Your objective: Where the string "function" appears in a line of the material below, copy that line.

Exercise data:

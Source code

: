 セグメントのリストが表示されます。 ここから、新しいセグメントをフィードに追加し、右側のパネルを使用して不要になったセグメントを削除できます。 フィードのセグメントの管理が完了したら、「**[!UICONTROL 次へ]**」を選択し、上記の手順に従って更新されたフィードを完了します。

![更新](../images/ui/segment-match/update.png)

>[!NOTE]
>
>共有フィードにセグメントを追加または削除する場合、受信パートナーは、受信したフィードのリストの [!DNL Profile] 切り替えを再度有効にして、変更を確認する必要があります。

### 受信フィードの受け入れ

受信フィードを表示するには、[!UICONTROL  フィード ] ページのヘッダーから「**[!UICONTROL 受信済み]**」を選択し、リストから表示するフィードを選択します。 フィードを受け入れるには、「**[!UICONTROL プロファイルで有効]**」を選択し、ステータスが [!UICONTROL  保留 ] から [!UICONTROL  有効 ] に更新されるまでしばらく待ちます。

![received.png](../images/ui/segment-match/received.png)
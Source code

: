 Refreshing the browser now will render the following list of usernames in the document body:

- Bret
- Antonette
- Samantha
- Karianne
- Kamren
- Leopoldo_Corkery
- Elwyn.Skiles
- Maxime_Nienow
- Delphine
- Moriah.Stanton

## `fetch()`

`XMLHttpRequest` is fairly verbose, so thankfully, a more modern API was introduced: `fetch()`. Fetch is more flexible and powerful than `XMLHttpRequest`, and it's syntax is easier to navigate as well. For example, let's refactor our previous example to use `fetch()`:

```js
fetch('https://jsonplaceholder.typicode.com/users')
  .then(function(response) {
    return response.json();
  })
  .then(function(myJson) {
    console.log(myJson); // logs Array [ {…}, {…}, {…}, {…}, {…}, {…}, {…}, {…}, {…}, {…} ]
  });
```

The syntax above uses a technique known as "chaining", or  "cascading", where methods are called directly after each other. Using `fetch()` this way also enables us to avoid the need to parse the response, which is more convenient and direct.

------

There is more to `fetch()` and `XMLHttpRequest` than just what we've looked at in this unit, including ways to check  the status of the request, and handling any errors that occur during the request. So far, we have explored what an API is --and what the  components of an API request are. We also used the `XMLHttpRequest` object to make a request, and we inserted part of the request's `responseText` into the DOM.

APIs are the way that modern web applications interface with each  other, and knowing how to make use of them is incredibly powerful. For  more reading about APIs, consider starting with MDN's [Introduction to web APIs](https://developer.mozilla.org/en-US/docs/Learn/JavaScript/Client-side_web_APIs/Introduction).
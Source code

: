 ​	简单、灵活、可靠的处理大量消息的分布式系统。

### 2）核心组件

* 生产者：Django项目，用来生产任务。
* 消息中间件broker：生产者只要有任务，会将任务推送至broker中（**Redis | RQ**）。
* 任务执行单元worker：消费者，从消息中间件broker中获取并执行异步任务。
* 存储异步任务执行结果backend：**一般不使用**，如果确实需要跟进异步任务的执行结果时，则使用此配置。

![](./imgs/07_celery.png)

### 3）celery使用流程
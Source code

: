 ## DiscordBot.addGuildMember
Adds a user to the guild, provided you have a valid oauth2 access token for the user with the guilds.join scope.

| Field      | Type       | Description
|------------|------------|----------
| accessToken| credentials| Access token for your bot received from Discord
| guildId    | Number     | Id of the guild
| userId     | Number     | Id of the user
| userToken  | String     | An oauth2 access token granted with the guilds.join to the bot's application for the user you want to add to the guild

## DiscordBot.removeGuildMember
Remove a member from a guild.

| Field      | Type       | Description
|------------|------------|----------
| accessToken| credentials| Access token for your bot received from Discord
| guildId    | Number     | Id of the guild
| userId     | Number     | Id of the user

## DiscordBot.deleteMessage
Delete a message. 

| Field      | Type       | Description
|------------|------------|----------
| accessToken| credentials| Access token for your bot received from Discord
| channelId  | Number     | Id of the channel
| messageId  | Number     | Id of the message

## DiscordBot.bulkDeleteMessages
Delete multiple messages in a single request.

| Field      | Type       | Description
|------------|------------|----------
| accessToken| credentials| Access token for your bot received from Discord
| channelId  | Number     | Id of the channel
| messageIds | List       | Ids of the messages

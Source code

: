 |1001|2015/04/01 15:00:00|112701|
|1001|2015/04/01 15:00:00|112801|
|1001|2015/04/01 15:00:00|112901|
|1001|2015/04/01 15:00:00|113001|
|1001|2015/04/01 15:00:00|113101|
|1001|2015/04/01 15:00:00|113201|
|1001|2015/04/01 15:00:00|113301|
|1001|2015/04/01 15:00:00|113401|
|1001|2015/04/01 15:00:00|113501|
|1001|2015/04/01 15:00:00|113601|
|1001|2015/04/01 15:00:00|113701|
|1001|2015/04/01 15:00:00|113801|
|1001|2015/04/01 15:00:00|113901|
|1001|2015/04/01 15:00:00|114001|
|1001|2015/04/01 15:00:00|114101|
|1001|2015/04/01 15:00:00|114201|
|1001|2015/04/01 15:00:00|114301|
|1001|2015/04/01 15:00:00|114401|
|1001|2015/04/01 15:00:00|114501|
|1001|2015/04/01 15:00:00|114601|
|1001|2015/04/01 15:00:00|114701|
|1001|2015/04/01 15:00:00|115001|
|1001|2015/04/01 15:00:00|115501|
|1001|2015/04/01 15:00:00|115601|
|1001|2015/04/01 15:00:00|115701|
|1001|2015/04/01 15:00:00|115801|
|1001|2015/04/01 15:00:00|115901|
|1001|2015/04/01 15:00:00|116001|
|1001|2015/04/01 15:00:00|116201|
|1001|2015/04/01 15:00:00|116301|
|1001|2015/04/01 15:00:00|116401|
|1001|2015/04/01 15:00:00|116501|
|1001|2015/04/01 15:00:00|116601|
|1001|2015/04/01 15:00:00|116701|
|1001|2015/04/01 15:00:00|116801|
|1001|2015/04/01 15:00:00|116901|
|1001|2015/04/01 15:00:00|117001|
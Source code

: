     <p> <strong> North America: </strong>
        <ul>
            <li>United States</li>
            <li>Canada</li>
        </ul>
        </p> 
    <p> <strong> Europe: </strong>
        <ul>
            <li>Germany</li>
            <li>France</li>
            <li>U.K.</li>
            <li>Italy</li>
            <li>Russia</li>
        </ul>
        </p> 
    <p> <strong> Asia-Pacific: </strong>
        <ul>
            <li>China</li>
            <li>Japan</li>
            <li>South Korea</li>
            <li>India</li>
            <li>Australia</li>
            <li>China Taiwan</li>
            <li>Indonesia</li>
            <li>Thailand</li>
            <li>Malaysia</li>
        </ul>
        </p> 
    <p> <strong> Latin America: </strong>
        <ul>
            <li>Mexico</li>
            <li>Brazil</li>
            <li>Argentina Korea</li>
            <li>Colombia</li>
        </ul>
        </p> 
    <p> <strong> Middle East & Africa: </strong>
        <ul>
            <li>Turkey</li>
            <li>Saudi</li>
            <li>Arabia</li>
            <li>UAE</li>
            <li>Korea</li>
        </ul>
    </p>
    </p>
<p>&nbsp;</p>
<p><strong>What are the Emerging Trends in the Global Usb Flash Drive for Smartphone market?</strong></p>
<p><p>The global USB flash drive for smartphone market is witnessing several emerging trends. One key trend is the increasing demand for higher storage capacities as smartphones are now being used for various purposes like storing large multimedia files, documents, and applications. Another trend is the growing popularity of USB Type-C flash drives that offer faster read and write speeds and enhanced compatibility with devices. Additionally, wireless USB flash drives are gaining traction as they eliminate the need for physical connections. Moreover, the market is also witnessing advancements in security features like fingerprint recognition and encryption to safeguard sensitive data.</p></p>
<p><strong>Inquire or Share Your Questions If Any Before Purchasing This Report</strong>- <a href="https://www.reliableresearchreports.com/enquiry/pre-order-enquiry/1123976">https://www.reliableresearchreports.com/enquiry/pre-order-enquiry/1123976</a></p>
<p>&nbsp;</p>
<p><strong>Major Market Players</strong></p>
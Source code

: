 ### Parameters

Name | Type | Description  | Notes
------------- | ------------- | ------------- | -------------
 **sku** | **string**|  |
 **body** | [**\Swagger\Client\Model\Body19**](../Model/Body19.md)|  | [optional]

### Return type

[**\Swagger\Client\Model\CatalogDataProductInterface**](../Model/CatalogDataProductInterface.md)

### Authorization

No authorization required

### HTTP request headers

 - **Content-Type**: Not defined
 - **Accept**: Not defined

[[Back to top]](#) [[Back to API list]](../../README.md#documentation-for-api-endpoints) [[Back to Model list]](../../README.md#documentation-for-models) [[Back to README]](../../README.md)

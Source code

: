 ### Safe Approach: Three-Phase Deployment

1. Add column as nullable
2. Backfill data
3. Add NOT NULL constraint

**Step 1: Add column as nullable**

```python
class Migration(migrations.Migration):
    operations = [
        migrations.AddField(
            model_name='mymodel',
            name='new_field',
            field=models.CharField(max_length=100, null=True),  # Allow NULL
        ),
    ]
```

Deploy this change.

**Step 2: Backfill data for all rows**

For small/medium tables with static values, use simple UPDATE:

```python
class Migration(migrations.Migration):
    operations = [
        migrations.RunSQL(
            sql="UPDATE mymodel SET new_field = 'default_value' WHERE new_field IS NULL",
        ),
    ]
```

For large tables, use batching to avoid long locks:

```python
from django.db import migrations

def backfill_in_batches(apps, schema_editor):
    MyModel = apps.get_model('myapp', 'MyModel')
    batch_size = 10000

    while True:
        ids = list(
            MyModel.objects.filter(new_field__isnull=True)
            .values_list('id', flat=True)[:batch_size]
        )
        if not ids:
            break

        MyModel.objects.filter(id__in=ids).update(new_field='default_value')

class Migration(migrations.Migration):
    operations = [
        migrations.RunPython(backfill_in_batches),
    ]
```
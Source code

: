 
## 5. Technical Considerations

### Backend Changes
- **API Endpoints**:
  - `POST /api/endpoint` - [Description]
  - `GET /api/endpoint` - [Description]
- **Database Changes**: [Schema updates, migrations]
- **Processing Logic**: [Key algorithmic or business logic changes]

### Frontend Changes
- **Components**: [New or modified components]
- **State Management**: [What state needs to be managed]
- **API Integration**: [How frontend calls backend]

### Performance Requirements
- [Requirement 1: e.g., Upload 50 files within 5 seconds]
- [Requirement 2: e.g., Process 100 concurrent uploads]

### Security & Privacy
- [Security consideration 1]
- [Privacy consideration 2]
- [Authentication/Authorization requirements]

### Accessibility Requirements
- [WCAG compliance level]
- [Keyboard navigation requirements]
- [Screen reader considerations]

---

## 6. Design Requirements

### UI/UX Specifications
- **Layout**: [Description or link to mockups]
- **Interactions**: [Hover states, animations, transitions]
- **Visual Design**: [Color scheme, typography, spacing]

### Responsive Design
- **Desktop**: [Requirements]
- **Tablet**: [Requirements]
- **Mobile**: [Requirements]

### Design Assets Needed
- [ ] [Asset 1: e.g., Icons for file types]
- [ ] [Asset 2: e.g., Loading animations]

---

Solved exercise:
  .then(function(response) {
  .then(function(myJson) {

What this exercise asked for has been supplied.